Important News – Berikut adalah gejala DBD yang sering tidak disadari, sehingga memperparah risiko kesehatan: demam tiba-tiba, nyeri otot atau sendi, ruam berupa bercak merah, serta kondisi Leukopenia (jumlah sel darah putih menurun). Gejala lain seperti pembesaran kelenjar getah bening dan penurunan trombosit juga bisa terjadi, namun sering dianggap remeh oleh masyarakat.

“Gejala awal DBD bisa mirip dengan demam biasa, tetapi penurunan trombosit dan nyeri sendi yang parah menjadi tanda berbahaya yang wajib diwaspadai,” tambah Ira Primadesa. Menurut dokumen dari keslan.kemkes.go.id, penyakit ini juga dapat menimbulkan gejala seperti mual, muntah, dan konjungtivitis.

Kasus DBD yang menyebar di Sumsel menunjukkan kebutuhan edukasi lebih luas tentang gejala yang sering diabaikan. Banyak pasien hanya memperhatikan demam dan nyeri, tetapi tidak menyadari tanda-tanda perdarahan atau kejang yang bisa menjadi tanda penyakit memburuk. Penting untuk meningkatkan kesadaran masyarakat agar segera mencari pertolongan medis ketika gejala DBD muncul.

Klasifikasi dan Tingkat Keparahan DBD

DBD dibagi menjadi empat tingkat berdasarkan gejala dan tingkat risiko komplikasi. Derajat I melibatkan demam dengan penurunan trombosit, sedangkan Derajat II ditandai dengan nyeri otot dan perdarahan ringan. Pada Derajat III, gejala seperti demam tinggi, ruam, dan perdarahan lebih parah mulai terlihat, sementara Derajat IV adalah bentuk tertinggi dengan risiko perdarahan internal dan gagal organ.

Klasifikasi ini membantu dokter dalam menentukan tingkat penanganan. Sebagai contoh, pasien pada Derajat IV memerlukan penanganan darurat karena bisa mengalami perdarahan yang mengancam nyawa. Penyakit ini membutuhkan pengawasan ketat, terutama untuk pasien yang memiliki riwayat perdarahan atau kondisi kesehatan penyerta.

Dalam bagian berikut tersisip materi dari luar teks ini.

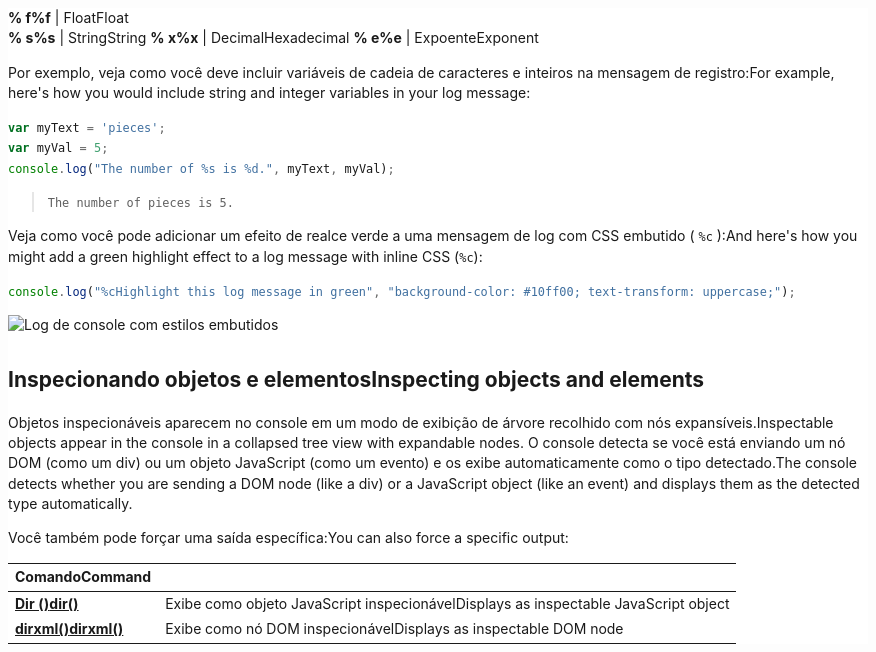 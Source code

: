 **<span data-ttu-id="d4854-135">% f</span><span class="sxs-lookup"><span data-stu-id="d4854-135">%f</span></span>** | <span data-ttu-id="d4854-136">Float</span><span class="sxs-lookup"><span data-stu-id="d4854-136">Float</span></span>  
**<span data-ttu-id="d4854-137">% s</span><span class="sxs-lookup"><span data-stu-id="d4854-137">%s</span></span>** | <span data-ttu-id="d4854-138">String</span><span class="sxs-lookup"><span data-stu-id="d4854-138">String</span></span> 
**<span data-ttu-id="d4854-139">% x</span><span class="sxs-lookup"><span data-stu-id="d4854-139">%x</span></span>** | <span data-ttu-id="d4854-140">Decimal</span><span class="sxs-lookup"><span data-stu-id="d4854-140">Hexadecimal</span></span> 
**<span data-ttu-id="d4854-141">% e</span><span class="sxs-lookup"><span data-stu-id="d4854-141">%e</span></span>** | <span data-ttu-id="d4854-142">Expoente</span><span class="sxs-lookup"><span data-stu-id="d4854-142">Exponent</span></span> 

<span data-ttu-id="d4854-143">Por exemplo, veja como você deve incluir variáveis de cadeia de caracteres e inteiros na mensagem de registro:</span><span class="sxs-lookup"><span data-stu-id="d4854-143">For example, here's how you would include string and integer variables in your log message:</span></span>

```javascript
var myText = 'pieces';
var myVal = 5;
console.log("The number of %s is %d.", myText, myVal);
```

>`The number of pieces is 5.`

<span data-ttu-id="d4854-144">Veja como você pode adicionar um efeito de realce verde a uma mensagem de log com CSS embutido ( `%c` ):</span><span class="sxs-lookup"><span data-stu-id="d4854-144">And here's how you might add a green highlight effect to a log message with inline CSS (`%c`):</span></span>

```javascript
console.log("%cHighlight this log message in green", "background-color: #10ff00; text-transform: uppercase;");
```

![Log de console com estilos embutidos](../media/console_api_css.png)

## <span data-ttu-id="d4854-146">Inspecionando objetos e elementos</span><span class="sxs-lookup"><span data-stu-id="d4854-146">Inspecting objects and elements</span></span>

<span data-ttu-id="d4854-147">Objetos inspecionáveis aparecem no console em um modo de exibição de árvore recolhido com nós expansíveis.</span><span class="sxs-lookup"><span data-stu-id="d4854-147">Inspectable objects appear in the console in a collapsed tree view with expandable nodes.</span></span> <span data-ttu-id="d4854-148">O console detecta se você está enviando um nó DOM (como um div) ou um objeto JavaScript (como um evento) e os exibe automaticamente como o tipo detectado.</span><span class="sxs-lookup"><span data-stu-id="d4854-148">The console detects whether you are sending a DOM node (like a div) or a JavaScript object (like an event) and displays them as the detected type automatically.</span></span>

<span data-ttu-id="d4854-149">Você também pode forçar uma saída específica:</span><span class="sxs-lookup"><span data-stu-id="d4854-149">You can also force a specific output:</span></span>

<span data-ttu-id="d4854-150">Comando</span><span class="sxs-lookup"><span data-stu-id="d4854-150">Command</span></span> | &nbsp;
:------------------- | :--- |
[**<span data-ttu-id="d4854-151">Dir ()</span><span class="sxs-lookup"><span data-stu-id="d4854-151">dir()</span></span>**](https://developer.mozilla.org/docs/Web/API/Console/dir) | <span data-ttu-id="d4854-152">Exibe como objeto JavaScript inspecionável</span><span class="sxs-lookup"><span data-stu-id="d4854-152">Displays as inspectable JavaScript object</span></span>
[**<span data-ttu-id="d4854-153">dirxml()</span><span class="sxs-lookup"><span data-stu-id="d4854-153">dirxml()</span></span>**](https://developer.mozilla.org/docs/Web/API/Console/dirxml) | <span data-ttu-id="d4854-154">Exibe como nó DOM inspecionável</span><span class="sxs-lookup"><span data-stu-id="d4854-154">Displays as inspectable DOM node</span></span>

Langkah Pencegahan dan Deteksi Dini

Important News – Untuk mencegah penyebaran DBD, masyarakat perlu melakukan langkah-langkah seperti menghindari genangan air, mengasihkan kenyamanan ke rumah, dan mengambil langkah-langkah sanitasi. Selain itu, deteksi dini sangat penting karena gejala awal bisa menjadi tanda peringatan untuk segera memeriksakan diri ke dokter.

Dokter merekomendasikan penggunaan kaus kaki dan pengasapan untuk mengurangi paparan nyamuk. Jika gejala seperti demam tinggi, ruam, atau perdarahan muncul, segera periksakan ke dokter untuk menghindari perkembangan penyakit menjadi berat. Dengan edukasi yang lebih baik, risiko penyebaran DBD bisa ditekan.

Pencegahan dan pengobatan dini menjadi kunci utama menghadapi penyakit ini. Masyarakat perlu mengenali gejala yang sering diabaikan, seperti nyeri sendi parah atau bercak di kulit, serta segera bertindak untuk meminimalkan dampak buruk DBD. Dengan kesadaran tinggi, kita bisa mengurangi jumlah kasus di Sumsel dan wilayah lainnya.